#### Prompt:
Transcribe the data exactly.

-------- Extracted material --------

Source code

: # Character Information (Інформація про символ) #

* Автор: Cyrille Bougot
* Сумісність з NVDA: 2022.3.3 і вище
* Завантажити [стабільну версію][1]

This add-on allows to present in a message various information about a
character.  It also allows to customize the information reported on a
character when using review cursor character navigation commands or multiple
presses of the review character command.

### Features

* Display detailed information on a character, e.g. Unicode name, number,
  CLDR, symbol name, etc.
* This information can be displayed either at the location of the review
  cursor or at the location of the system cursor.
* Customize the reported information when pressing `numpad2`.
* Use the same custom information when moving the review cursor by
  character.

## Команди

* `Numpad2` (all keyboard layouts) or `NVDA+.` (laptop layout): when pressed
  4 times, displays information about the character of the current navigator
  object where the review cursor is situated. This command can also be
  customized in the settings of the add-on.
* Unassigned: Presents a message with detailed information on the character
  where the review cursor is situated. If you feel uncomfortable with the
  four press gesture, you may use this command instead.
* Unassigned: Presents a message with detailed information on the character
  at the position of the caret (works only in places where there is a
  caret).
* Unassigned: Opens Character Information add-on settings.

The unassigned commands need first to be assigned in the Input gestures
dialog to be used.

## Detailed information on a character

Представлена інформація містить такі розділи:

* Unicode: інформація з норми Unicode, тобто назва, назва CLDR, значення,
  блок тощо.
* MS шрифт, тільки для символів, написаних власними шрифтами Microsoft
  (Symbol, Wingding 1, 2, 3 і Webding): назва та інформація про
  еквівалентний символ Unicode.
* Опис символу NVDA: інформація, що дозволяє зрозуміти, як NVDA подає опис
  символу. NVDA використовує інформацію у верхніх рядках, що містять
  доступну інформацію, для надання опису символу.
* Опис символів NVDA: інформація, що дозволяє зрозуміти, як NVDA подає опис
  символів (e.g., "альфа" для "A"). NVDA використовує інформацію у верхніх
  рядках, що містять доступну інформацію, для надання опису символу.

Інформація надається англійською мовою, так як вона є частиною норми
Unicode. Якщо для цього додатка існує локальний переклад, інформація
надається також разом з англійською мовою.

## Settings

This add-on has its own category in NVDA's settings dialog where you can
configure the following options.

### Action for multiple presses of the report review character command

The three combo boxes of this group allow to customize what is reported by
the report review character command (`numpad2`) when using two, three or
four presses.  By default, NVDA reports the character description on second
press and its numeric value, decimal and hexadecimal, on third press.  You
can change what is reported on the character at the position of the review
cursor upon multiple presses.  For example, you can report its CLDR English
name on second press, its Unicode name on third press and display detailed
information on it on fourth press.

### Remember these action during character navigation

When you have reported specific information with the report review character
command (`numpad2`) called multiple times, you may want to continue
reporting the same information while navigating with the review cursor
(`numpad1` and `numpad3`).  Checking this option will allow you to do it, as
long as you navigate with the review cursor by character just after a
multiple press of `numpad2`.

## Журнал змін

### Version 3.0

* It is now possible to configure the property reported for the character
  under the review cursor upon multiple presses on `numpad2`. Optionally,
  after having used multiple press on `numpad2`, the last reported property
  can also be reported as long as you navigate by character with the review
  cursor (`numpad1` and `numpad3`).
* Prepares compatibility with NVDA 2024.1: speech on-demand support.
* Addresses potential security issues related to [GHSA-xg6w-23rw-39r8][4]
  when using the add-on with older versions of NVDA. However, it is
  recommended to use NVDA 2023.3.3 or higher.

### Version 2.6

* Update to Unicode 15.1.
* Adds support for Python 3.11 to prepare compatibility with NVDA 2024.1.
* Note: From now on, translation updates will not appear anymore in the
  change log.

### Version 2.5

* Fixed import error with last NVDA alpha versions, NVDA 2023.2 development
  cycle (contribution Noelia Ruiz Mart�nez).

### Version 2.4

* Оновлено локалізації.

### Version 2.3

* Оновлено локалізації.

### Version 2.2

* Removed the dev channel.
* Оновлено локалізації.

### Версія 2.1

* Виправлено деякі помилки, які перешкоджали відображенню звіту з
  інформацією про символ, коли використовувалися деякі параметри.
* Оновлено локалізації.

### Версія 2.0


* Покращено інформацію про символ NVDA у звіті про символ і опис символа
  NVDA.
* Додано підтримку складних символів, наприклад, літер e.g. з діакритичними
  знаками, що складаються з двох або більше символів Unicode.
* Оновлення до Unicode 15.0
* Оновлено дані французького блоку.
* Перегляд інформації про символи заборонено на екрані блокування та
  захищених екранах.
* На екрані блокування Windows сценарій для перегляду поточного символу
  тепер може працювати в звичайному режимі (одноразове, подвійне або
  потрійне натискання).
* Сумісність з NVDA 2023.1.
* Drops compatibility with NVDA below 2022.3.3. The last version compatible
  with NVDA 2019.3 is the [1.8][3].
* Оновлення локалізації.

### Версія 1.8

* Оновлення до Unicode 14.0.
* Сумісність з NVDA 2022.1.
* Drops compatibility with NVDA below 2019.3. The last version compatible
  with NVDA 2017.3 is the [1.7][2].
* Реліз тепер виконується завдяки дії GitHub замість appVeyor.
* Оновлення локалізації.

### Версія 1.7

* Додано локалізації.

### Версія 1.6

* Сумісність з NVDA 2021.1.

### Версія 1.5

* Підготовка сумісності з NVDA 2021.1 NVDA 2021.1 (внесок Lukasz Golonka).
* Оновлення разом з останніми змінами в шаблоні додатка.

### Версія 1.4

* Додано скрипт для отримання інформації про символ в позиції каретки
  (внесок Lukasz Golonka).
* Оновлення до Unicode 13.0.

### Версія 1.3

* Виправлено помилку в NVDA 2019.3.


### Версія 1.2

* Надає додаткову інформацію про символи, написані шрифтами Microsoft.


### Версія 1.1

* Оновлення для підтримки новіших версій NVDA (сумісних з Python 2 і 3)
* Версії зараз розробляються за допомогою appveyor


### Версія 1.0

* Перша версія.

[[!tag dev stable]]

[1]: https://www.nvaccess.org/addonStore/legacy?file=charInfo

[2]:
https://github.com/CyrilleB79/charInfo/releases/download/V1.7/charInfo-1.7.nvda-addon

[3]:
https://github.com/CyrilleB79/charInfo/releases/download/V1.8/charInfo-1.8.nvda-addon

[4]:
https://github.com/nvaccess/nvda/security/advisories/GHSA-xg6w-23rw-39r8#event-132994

--------

#### Problem solution:
Source code

: # Character Information (Інформація про символ) #

* Автор: Cyrille Bougot
* Сумісність з NVDA: 2022.3.3 і вище
* Завантажити [стабільну версію][1]

This add-on allows to present in a message various information about a
character.  It also allows to customize the information reported on a
character when using review cursor character navigation commands or multiple
presses of the review character command.

### Features

* Display detailed information on a character, e.g. Unicode name, number,
  CLDR, symbol name, etc.
* This information can be displayed either at the location of the review
  cursor or at the location of the system cursor.
* Customize the reported information when pressing `numpad2`.
* Use the same custom information when moving the review cursor by
  character.

## Команди

* `Numpad2` (all keyboard layouts) or `NVDA+.` (laptop layout): when pressed
  4 times, displays information about the character of the current navigator
  object where the review cursor is situated. This command can also be
  customized in the settings of the add-on.
* Unassigned: Presents a message with detailed information on the character
  where the review cursor is situated. If you feel uncomfortable with the
  four press gesture, you may use this command instead.
* Unassigned: Presents a message with detailed information on the character
  at the position of the caret (works only in places where there is a
  caret).
* Unassigned: Opens Character Information add-on settings.

The unassigned commands need first to be assigned in the Input gestures
dialog to be used.

## Detailed information on a character

Представлена інформація містить такі розділи:

* Unicode: інформація з норми Unicode, тобто назва, назва CLDR, значення,
  блок тощо.
* MS шрифт, тільки для символів, написаних власними шрифтами Microsoft
  (Symbol, Wingding 1, 2, 3 і Webding): назва та інформація про
  еквівалентний символ Unicode.
* Опис символу NVDA: інформація, що дозволяє зрозуміти, як NVDA подає опис
  символу. NVDA використовує інформацію у верхніх рядках, що містять
  доступну інформацію, для надання опису символу.
* Опис символів NVDA: інформація, що дозволяє зрозуміти, як NVDA подає опис
  символів (e.g., "альфа" для "A"). NVDA використовує інформацію у верхніх
  рядках, що містять доступну інформацію, для надання опису символу.

Інформація надається англійською мовою, так як вона є частиною норми
Unicode. Якщо для цього додатка існує локальний переклад, інформація
надається також разом з англійською мовою.

## Settings

This add-on has its own category in NVDA's settings dialog where you can
configure the following options.

### Action for multiple presses of the report review character command

The three combo boxes of this group allow to customize what is reported by
the report review character command (`numpad2`) when using two, three or
four presses.  By default, NVDA reports the character description on second
press and its numeric value, decimal and hexadecimal, on third press.  You
can change what is reported on the character at the position of the review
cursor upon multiple presses.  For example, you can report its CLDR English
name on second press, its Unicode name on third press and display detailed
information on it on fourth press.

### Remember these action during character navigation

When you have reported specific information with the report review character
command (`numpad2`) called multiple times, you may want to continue
reporting the same information while navigating with the review cursor
(`numpad1` and `numpad3`).  Checking this option will allow you to do it, as
long as you navigate with the review cursor by character just after a
multiple press of `numpad2`.

## Журнал змін

### Version 3.0

* It is now possible to configure the property reported for the character
  under the review cursor upon multiple presses on `numpad2`. Optionally,
  after having used multiple press on `numpad2`, the last reported property
  can also be reported as long as you navigate by character with the review
  cursor (`numpad1` and `numpad3`).
* Prepares compatibility with NVDA 2024.1: speech on-demand support.
* Addresses potential security issues related to [GHSA-xg6w-23rw-39r8][4]
  when using the add-on with older versions of NVDA. However, it is
  recommended to use NVDA 2023.3.3 or higher.

### Version 2.6

* Update to Unicode 15.1.
* Adds support for Python 3.11 to prepare compatibility with NVDA 2024.1.
* Note: From now on, translation updates will not appear anymore in the
  change log.

### Version 2.5

* Fixed import error with last NVDA alpha versions, NVDA 2023.2 development
  cycle (contribution Noelia Ruiz Mart�nez).

### Version 2.4

* Оновлено локалізації.

### Version 2.3

* Оновлено локалізації.

### Version 2.2

* Removed the dev channel.
* Оновлено локалізації.

### Версія 2.1

* Виправлено деякі помилки, які перешкоджали відображенню звіту з
  інформацією про символ, коли використовувалися деякі параметри.
* Оновлено локалізації.

### Версія 2.0


* Покращено інформацію про символ NVDA у звіті про символ і опис символа
  NVDA.
* Додано підтримку складних символів, наприклад, літер e.g. з діакритичними
  знаками, що складаються з двох або більше символів Unicode.
* Оновлення до Unicode 15.0
* Оновлено дані французького блоку.
* Перегляд інформації про символи заборонено на екрані блокування та
  захищених екранах.
* На екрані блокування Windows сценарій для перегляду поточного символу
  тепер може працювати в звичайному режимі (одноразове, подвійне або
  потрійне натискання).
* Сумісність з NVDA 2023.1.
* Drops compatibility with NVDA below 2022.3.3. The last version compatible
  with NVDA 2019.3 is the [1.8][3].
* Оновлення локалізації.

### Версія 1.8

* Оновлення до Unicode 14.0.
* Сумісність з NVDA 2022.1.
* Drops compatibility with NVDA below 2019.3. The last version compatible
  with NVDA 2017.3 is the [1.7][2].
* Реліз тепер виконується завдяки дії GitHub замість appVeyor.
* Оновлення локалізації.

### Версія 1.7

* Додано локалізації.

### Версія 1.6

* Сумісність з NVDA 2021.1.

### Версія 1.5

* Підготовка сумісності з NVDA 2021.1 NVDA 2021.1 (внесок Lukasz Golonka).
* Оновлення разом з останніми змінами в шаблоні додатка.

### Версія 1.4

* Додано скрипт для отримання інформації про символ в позиції каретки
  (внесок Lukasz Golonka).
* Оновлення до Unicode 13.0.

### Версія 1.3

* Виправлено помилку в NVDA 2019.3.


### Версія 1.2

* Надає додаткову інформацію про символи, написані шрифтами Microsoft.


### Версія 1.1

* Оновлення для підтримки новіших версій NVDA (сумісних з Python 2 і 3)
* Версії зараз розробляються за допомогою appveyor


### Версія 1.0

* Перша версія.

[[!tag dev stable]]

[1]: https://www.nvaccess.org/addonStore/legacy?file=charInfo

[2]:
https://github.com/CyrilleB79/charInfo/releases/download/V1.7/charInfo-1.7.nvda-addon

[3]:
https://github.com/CyrilleB79/charInfo/releases/download/V1.8/charInfo-1.8.nvda-addon

[4]:
https://github.com/nvaccess/nvda/security/advisories/GHSA-xg6w-23rw-39r8#event-132994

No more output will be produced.